Ensino, Pesquisa e Extensão






Uma instituição de ensino não está, em hipótese alguma, isolada da sociedade na qual está inserida. Elas estão em constante interlocução, numa relação confluente e dialética, a partir da qual a sociedade se “alimenta” da instituição de ensino e esta se “alimenta” da sociedade. Isto é, há uma troca de saberes e experiências em que as “setas” se cruzam num movimento bilateral de ir e vir, nos dois sentidos:

INSTITUIÇÃO DE ENSINO

Em relação à Instituição de Ensino Superior (IES), como não poderia deixar de ser, esta também está em constante diálogo com as comunidades nacional, regional e local.
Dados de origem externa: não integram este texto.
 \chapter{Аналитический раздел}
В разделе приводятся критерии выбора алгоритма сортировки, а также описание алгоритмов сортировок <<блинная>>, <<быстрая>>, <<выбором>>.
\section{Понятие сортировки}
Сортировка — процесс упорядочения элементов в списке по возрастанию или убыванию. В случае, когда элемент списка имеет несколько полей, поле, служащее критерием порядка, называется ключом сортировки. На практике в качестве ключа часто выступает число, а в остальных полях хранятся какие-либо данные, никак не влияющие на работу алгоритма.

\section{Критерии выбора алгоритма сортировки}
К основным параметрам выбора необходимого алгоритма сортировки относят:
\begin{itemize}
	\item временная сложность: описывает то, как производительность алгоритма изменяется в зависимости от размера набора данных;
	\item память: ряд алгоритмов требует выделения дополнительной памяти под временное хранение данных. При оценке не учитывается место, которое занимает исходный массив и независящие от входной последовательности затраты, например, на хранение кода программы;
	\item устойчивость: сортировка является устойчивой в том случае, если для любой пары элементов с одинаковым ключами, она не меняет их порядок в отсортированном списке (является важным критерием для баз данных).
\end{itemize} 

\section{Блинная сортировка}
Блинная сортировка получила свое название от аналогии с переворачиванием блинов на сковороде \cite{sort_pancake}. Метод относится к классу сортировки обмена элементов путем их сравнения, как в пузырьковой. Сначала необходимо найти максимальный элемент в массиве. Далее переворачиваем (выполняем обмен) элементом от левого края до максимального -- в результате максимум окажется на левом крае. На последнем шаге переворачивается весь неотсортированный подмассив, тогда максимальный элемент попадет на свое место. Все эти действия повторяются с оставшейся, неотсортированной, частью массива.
Por trás desse diálogo, está o Princípio da Bilateralidade.

Sob a égide desse Princípio, a IES mantém uma relação de “mão-dupla” com a sociedade na qual está inserida, compartilhando experiências e saberes (acadêmico e popular), em interação com os grupos sociais num processo constante de re-significação.
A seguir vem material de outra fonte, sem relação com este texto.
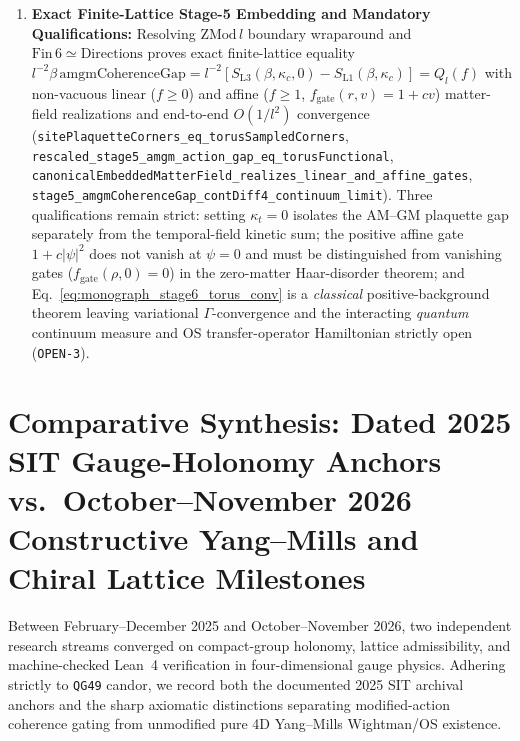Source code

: \begin{enumerate}[leftmargin=2em]
  \item \textbf{Exact Finite-Lattice Stage-5 Embedding and Mandatory Qualifications:} Resolving $\mathrm{ZMod}\,l$ boundary wraparound and $\mathrm{Fin}\,6 \simeq \mathrm{Directions}$ proves exact finite-lattice equality $l^{-2}\beta\,\mathrm{amgmCoherenceGap} = l^{-2}[S_{\mathrm{L3}}(\beta,\kappa_c,0) - S_{\mathrm{L1}}(\beta,\kappa_c)] = Q_l(f)$ with non-vacuous linear ($f \ge 0$) and affine ($f \ge 1$, $f_{\mathrm{gate}}(r,v) = 1 + c v$) matter-field realizations and end-to-end $O(1/l^2)$ convergence (\texttt{sitePlaquetteCorners\_\allowbreak{}eq\_\allowbreak{}torusSampledCorners}, \texttt{rescaled\_\allowbreak{}stage5\_\allowbreak{}amgm\_\allowbreak{}action\_\allowbreak{}gap\_\allowbreak{}eq\_\allowbreak{}torusFunctional}, \texttt{canonicalEmbeddedMatterField\_\allowbreak{}realizes\_\allowbreak{}linear\_\allowbreak{}and\_\allowbreak{}affine\_\allowbreak{}gates}, \texttt{stage5\_\allowbreak{}amgmCoherenceGap\_\allowbreak{}contDiff4\_\allowbreak{}continuum\_\allowbreak{}limit}). Three qualifications remain strict: setting $\kappa_t = 0$ isolates the AM--GM plaquette gap separately from the temporal-field kinetic sum; the positive affine gate $1 + c|\psi|^2$ does not vanish at $\psi = 0$ and must be distinguished from vanishing gates ($f_{\mathrm{gate}}(\rho,0) = 0$) in the zero-matter Haar-disorder theorem; and Eq.~\eqref{eq:monograph_stage6_torus_conv} is a \emph{classical} positive-background theorem leaving variational $\Gamma$-convergence and the interacting \emph{quantum} continuum measure and OS transfer-operator Hamiltonian strictly open (\texttt{OPEN-3}).
\end{enumerate}

\section{Comparative Synthesis: Dated 2025 SIT Gauge-Holonomy Anchors vs.\ October--November 2026 Constructive Yang--Mills and Chiral Lattice Milestones}
\label{sec:2025-vs-2026-ym}

Between February--December 2025 and October--November 2026, two independent research streams converged on compact-group holonomy, lattice admissibility, and machine-checked Lean~4 verification in four-dimensional gauge physics. Adhering strictly to \texttt{QG49} candor, we record both the documented 2025 SIT archival anchors and the sharp axiomatic distinctions separating modified-action coherence gating from unmodified pure 4D Yang--Mills Wightman/OS existence.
Atenta à sociedade, tanto em relação às novas exigências do mercado de trabalho, como em relação às suas necessidades materiais e humanas, a IES direciona seus projetos, ações e atividades no sentido de trazer respostas e/ou caminhos possíveis para as problemáticas, tensões, lacunas e conflitos percebidos nessa sociedade. É nesse sentido, que o Princípio da Bilateralidade vai alicerçar uma das atividades-base da IES, a Extensão.

Elucidar a atividade de Extensão não é tarefa simples, uma vez que há divergências e controvérsias no contexto acadêmico quanto à sua definição. Sem querer esgotar o tema e ao mesmo tempo sem apontar verdades estanque e absolutas, traduziremos a atividade de Extensão da seguinte forma: é uma atividade político-social, por meio da qual a IES mantém uma comunicação com a sociedade da qual faz parte, levando respostas para os seus problemas e necessidades, compartilhando experiências e conhecimentos adquiridos, buscando participar ativamente do processo de (re)construção dessa sociedade, bem como coadunando a teoria à prática, na medida em que, no contexto social, experimenta e põe em prática as teorias suscitadas nas atividades de ensino e pesquisa, o que é fundamental para a formação profissional, independente da área.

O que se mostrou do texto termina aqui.